Sur le plafond, des nuages d’un blanc cotonneux enveloppaient un soleil qui n’était plus qu’un demi-cercle rougeoyant. Des yeux en forme de croissants s’ouvraient autour de lui. Le peintre avait saisi l’exact instant où le jour cède à la nuit. De nombreux oiseaux volaient dans le ciel ocre, de la mouette à des seigneurs du ciel dont les ailes devaient excéder la taille de deux humains. L’un d’entre eux tenait une proie dans ses serres, la promenait entre les nuages comme pour démontrer sa toute-puissance.

Elle en était persuadée désormais, Ezechios avait exploré des terres lointaines, découvert d’innombrables espèces. Cette fresque constituait un vibrant hommage à leur faune et leur flore. Elle figeait sa représentation du vivant, une richesse que Jolyn n’avait jamais envisagé. Se pouvait-il que le monde soit si vaste ? Ses habitants si nombreux ? Et s’il avait tant voyagé, pourquoi Ezechios se trouvait-il là, avec elle ? N’y avait-il pas de meilleur endroit au monde où résider que ce camp misérable ? Ne pouvait-il pas les aider à trouver un autre endroit où vivre ? Plus que jamais, elle regretta de ne pas parler la langue du vieillard, tant les questions abondaient. Elle regretta aussi qu’Ewannaël ne puisse découvrir cette merveille. Il l’aurait tant aimée.

Ezechios les rejoignit, leur adressa un sourire édenté. Il engloba toute la grotte d’un grand geste du bras et articula un mot que Jolyn et Faè répétèrent sans le comprendre. Puis il posa son doigt sur une créature proche du chien avec de longs poils et leur donna son nom. Il passa le reste de la nuit à leur partager un vocabulaire dont elles n’auraient pu découvrir l’existence. Ces nouvelles connaissances ne purent éclairer le centième du mystère qu’incarnait désormais Ezechios.

L’aube s’éleva sans que Jolyn ait vu les heures s’échapper. La lumière lui dévoila des détails de la fresque jusque-là invisible, mais lui fit perdre son aura de mystère nocturne. Elle aperçut une pioche au fond de la grotte, la même que celle sur laquelle elle s’était tant échinée dans les mines.
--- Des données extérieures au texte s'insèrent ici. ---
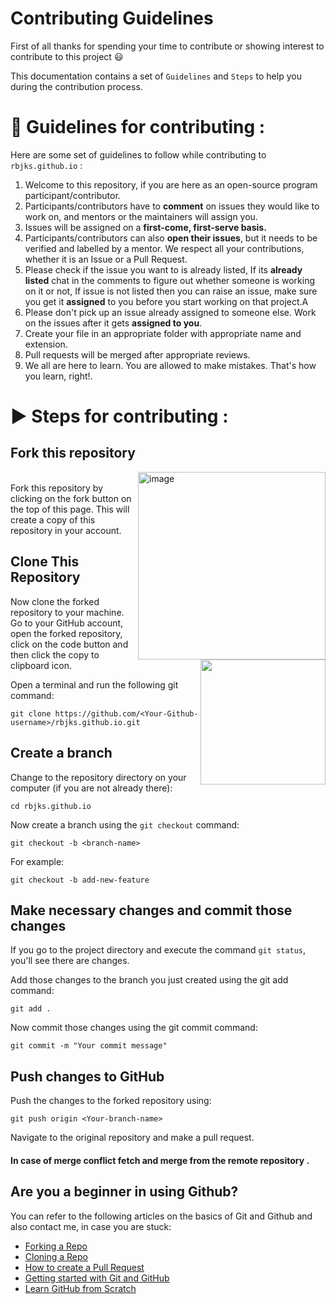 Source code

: # Contributing Guidelines

First of all thanks for spending your time to contribute or showing interest to contribute to this project :smiley: 

This documentation contains a set of `Guidelines` and `Steps` to help you during the contribution process.



# 🔑 Guidelines for contributing :

Here are some set of guidelines to follow while contributing to `rbjks.github.io` :

1. Welcome to this repository, if you are here as an open-source program participant/contributor.
2. Participants/contributors have to **comment** on issues they would like to work on, and mentors or the maintainers will assign you.
3. Issues will be assigned on a **first-come, first-serve basis.**
4. Participants/contributors can also **open their issues**, but it needs to be verified and labelled by a mentor. We respect all your contributions, whether it is an Issue or a Pull Request.
5. Please check if the issue you want to is already listed, If its **already listed** chat in the comments to figure out whether someone is working on it or not, If issue is not listed then you can raise an issue, make sure you get it **assigned** to you before you start working on that project.A
6. Please don't pick up an issue already assigned to someone else. Work on the issues after it gets **assigned to you**.
7. Create your file in an appropriate folder with appropriate name and extension.
8. Pull requests will be merged after appropriate reviews.
9. We all are here to learn. You are allowed to make mistakes. That's how you learn, right!.




# ▶️ Steps for contributing :
## Fork this repository
<img align="right" width="300"  alt="image" src="https://user-images.githubusercontent.com/110724849/230174676-887cfddf-0c2d-4811-9aa1-0758af091c6b.png">

<br>
Fork this repository by clicking on the fork button on the top of this page.
This will create a copy of this repository in your account.


## Clone This Repository

<img  align="right" width="200" src="https://user-images.githubusercontent.com/110724849/230175272-c713e91d-f5bf-4cc3-8e37-b36f5d6881fb.png">

Now clone the forked repository to your machine. 
Go to your GitHub account, open the forked repository, click on the code button and then click the copy to clipboard icon.


Open a terminal and run the following git command:
```
git clone https://github.com/<Your-Github-username>/rbjks.github.io.git
```


## Create a branch

Change to the repository directory on your computer (if you are not already there):

```
cd rbjks.github.io
```

Now create a branch using the `git checkout` command:

```
git checkout -b <branch-name>
```

For example:

```
git checkout -b add-new-feature
```

## Make necessary changes and commit those changes
If you go to the project directory and execute the command `git status`, you'll see there are changes.

Add those changes to the branch you just created using the git add command:

```
git add .
```
Now commit those changes using the git commit command:

```
git commit -m "Your commit message"
```
## Push changes to GitHub
Push the changes to the forked repository using:
```
git push origin <Your-branch-name>
```
Navigate to the original repository and make a pull request.

#### In case of merge conflict fetch and merge from the remote repository .

## Are you a beginner in using Github?

You can refer to the following articles on the basics of Git and Github and also contact me, in case you are stuck:
- [Forking a Repo](https://help.github.com/en/github/getting-started-with-github/fork-a-repo)
- [Cloning a Repo](https://help.github.com/en/desktop/contributing-to-projects/creating-an-issue-or-pull-request)
- [How to create a Pull Request](https://opensource.com/article/19/7/create-pull-request-github)
- [Getting started with Git and GitHub](https://towardsdatascience.com/getting-started-with-git-and-github-6fcd0f2d4ac6)
- [Learn GitHub from Scratch](https://lab.github.com/githubtraining/introduction-to-github)

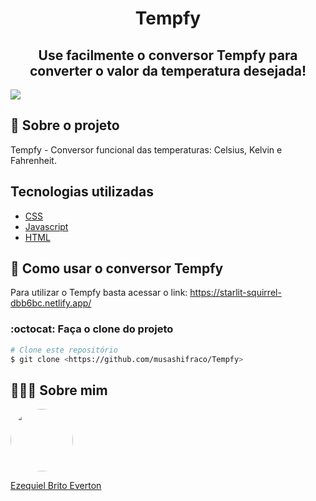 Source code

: <h1 align="center">Tempfy</h1>

<h2 align="center"> Use facilmente o conversor Tempfy para converter o valor da temperatura desejada!</h2>
<img src="https://user-images.githubusercontent.com/97633667/166121103-c5719d83-b617-480d-b4d3-e0c676973f4d.png" />


## 💬 Sobre o projeto
Tempfy - Conversor funcional das temperaturas: Celsius, Kelvin e Fahrenheit.

## Tecnologias utilizadas
* [CSS](https://developer.mozilla.org/en-US/docs/Web/CSS)
* [Javascript](https://www.javascript.com)
* [HTML](https://developer.mozilla.org/en-US/docs/Web/HTML)

## 🚀 Como usar o conversor Tempfy
Para utilizar o Tempfy basta acessar o link: https://starlit-squirrel-dbb6bc.netlify.app/

### :octocat: Faça o clone do projeto

```bash
# Clone este repositório
$ git clone <https://github.com/musashifraco/Tempfy>
```

## 👨🏻‍🚀 Sobre mim
<a href="https://www.linkedin.com/in/ezequiel-brito-everton-65863822a/">
 <img style="border-radius:50%" width="100px; "src="https://avatars.githubusercontent.com/u/97633667?v=4"/>
 <p>Ezequiel Brito Everton</p>
</a>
Cet objet confirmait que cet endroit avait été creusé ou au moins agrandi par une main humaine. Celle d’Ezechios. Combien de centaines d’heures avaient été englouties dans la création de ce trésor ? Sa fascination pour lui se mua en admiration.

Le vieillard les guida sur le chemin du retour en silence. Jolyn se perdit dans ses pensées et se retrouva au camp sans même s’en apercevoir. Elle imita les bâillements de Faè, entra dans sa tente après un chaleureux aurevoir à Ezechios. Son assoupissement suivit de peu celui de sa fille. Elle passa toute la journée à rêver d’Ezechios et du trésor qu’il cachait dans le creux des falaises.